Strategy for climate change should be centered around enhancing the lives and education of women and girls, said Missie Thurston, director of marketing & communications. This begins with providing both women and men the education to understand that women have a right to participate in decisions about how many children to have. By educating women about reproductive rights, this could reduce the number of children they are having and help the environment with overpopulation. 

“Obviously, if you have two kids it usually takes women out of the work force and out of these rewards and prosperous careers which is fine if they want to do that but so many people are doing it because so many options have been taken away from them,” Thurston said.  

With a lack of opportunity, Thurston suggests that women are more likely to have more children as a result of overarching issues within education and health, particularly with girls and women. 

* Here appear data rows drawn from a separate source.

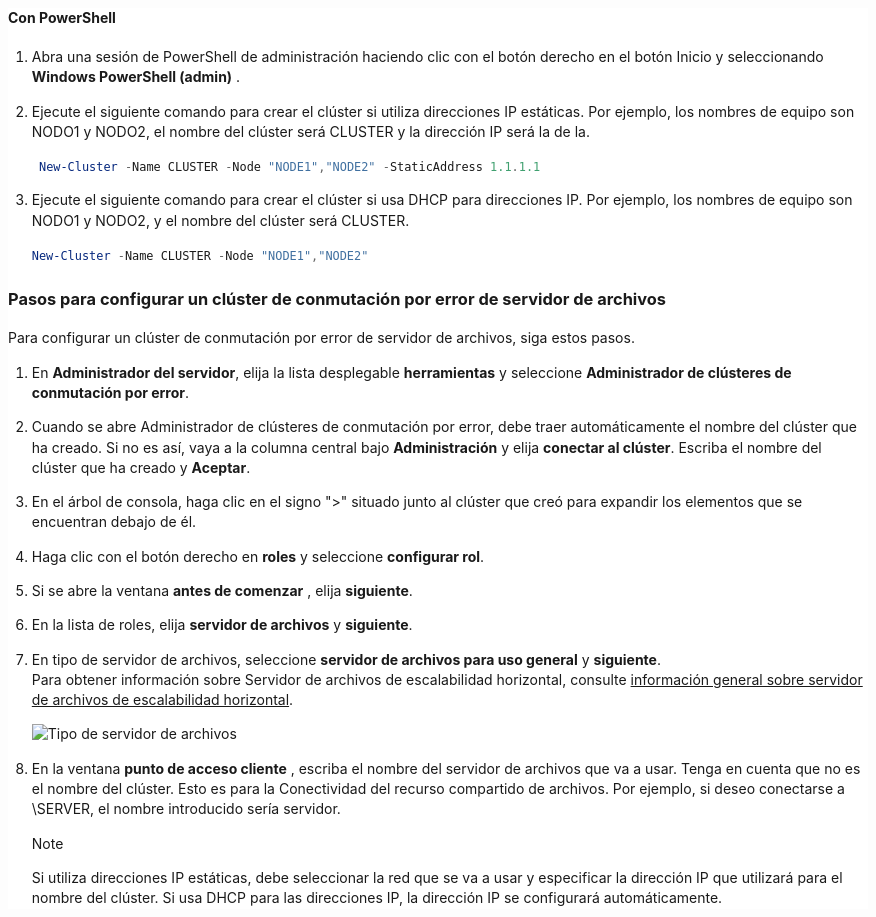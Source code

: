 #### <a name="using-powershell"></a>Con PowerShell

1. Abra una sesión de PowerShell de administración haciendo clic con el botón derecho en el botón Inicio y seleccionando **Windows PowerShell (admin)** .

2. Ejecute el siguiente comando para crear el clúster si utiliza direcciones IP estáticas.  Por ejemplo, los nombres de equipo son NODO1 y NODO2, el nombre del clúster será CLUSTER y la dirección IP será la de la.

   ```PowerShell
    New-Cluster -Name CLUSTER -Node "NODE1","NODE2" -StaticAddress 1.1.1.1
   ```

3. Ejecute el siguiente comando para crear el clúster si usa DHCP para direcciones IP.  Por ejemplo, los nombres de equipo son NODO1 y NODO2, y el nombre del clúster será CLUSTER.

   ```PowerShell    
   New-Cluster -Name CLUSTER -Node "NODE1","NODE2"
   ```

### <a name="steps-for-configuring-a-file-server-failover-cluster"></a>Pasos para configurar un clúster de conmutación por error de servidor de archivos

Para configurar un clúster de conmutación por error de servidor de archivos, siga estos pasos.

1. En **Administrador del servidor**, elija la lista desplegable **herramientas** y seleccione **Administrador de clústeres de conmutación por error**.

2. Cuando se abre Administrador de clústeres de conmutación por error, debe traer automáticamente el nombre del clúster que ha creado.  Si no es así, vaya a la columna central bajo **Administración** y elija **conectar al clúster**.  Escriba el nombre del clúster que ha creado y **Aceptar**.

3. En el árbol de consola, haga clic en el signo ">" situado junto al clúster que creó para expandir los elementos que se encuentran debajo de él.

4. Haga clic con el botón derecho en **roles** y seleccione **configurar rol**.

5. Si se abre la ventana **antes de comenzar** , elija **siguiente**.

6. En la lista de roles, elija **servidor de archivos** y **siguiente**.

7. En tipo de servidor de archivos, seleccione **servidor de archivos para uso general** y **siguiente**.<br>Para obtener información sobre Servidor de archivos de escalabilidad horizontal, consulte [información general sobre servidor de archivos de escalabilidad horizontal](sofs-overview.md).

   ![Tipo de servidor de archivos](media/Cluster-File-Server/Cluster-FS-File-Server-Type.png)

8. En la ventana **punto de acceso cliente** , escriba el nombre del servidor de archivos que va a usar.  Tenga en cuenta que no es el nombre del clúster.  Esto es para la Conectividad del recurso compartido de archivos.  Por ejemplo, si deseo conectarse a \\SERVER, el nombre introducido sería servidor.

   > [!NOTE]
   > Si utiliza direcciones IP estáticas, debe seleccionar la red que se va a usar y especificar la dirección IP que utilizará para el nombre del clúster.  Si usa DHCP para las direcciones IP, la dirección IP se configurará automáticamente.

The trend of Birthstrike is one that is shared across the globe on a variety of levels, even though Pepino thought it was going to be a mostly Western Trend. “I thought it’s a fairly privileged stance to take because I am looking at it like, my child deserves a very certain standard of living that I’ve had. And I think a lot of global south countries [developing countries] like people dealing with disasters and all kinds of violent bull s*** and that’s just kind of part of their life. So I was surprised that the environmental factor is having an effect even in global south countries where people are already oppressed and distressed. I thought it would maybe only appeal to snowflakes like me.” 

However, some people have decided to follow this trend more quietly:  

“It’s difficult or sad that people are making choices because of their fears around the health of the planet and the health of our society too, but I certainly respect that decision,” Thurston said. “It is very very wise and I am also one of those people. I have one child, I think if the world were different, I may choose to have two.” 

The First Year Anniversary 

In order to commemorate the first year anniversary of the BirthStrikers decision to not give birth, there will be a graphic design art piece planned to be released in 2020 for every single person who signed up for this strike. Pepino hopes that this will “hammer home” their message and the emotions of the ecological crisis.  

My close friend whose comments inspired my research voiced her concerns about having kids, worries for her future children and the type of life they may have. Maybe the men and women who decided to go on BirthStrike will allow my friend’s children a healthier life or maybe this strike won’t even make a dent in the demand for systemic ecological change. 

How Do We Move Forward? 

Empowered by the BirthStrikers decision to take matters into their own control, I am also saddened and frustrated with my own lack of personal knowledge about the current and potential state of our environment. 

Being knowledgeable about the world is what I believe is my personal and social responsibility. Every single person has a responsibility to understand the world’s social, political, economic, and environmental state, moving forward as a society will continue to be an incomprehensible struggle. 

So, I wish for all to find the motivation and the heart to listen. I hope for our professors, coaches, parents to be the leaders that my generation needs by preparing us with the concrete facts of the state of not only our environment, but also our government systems.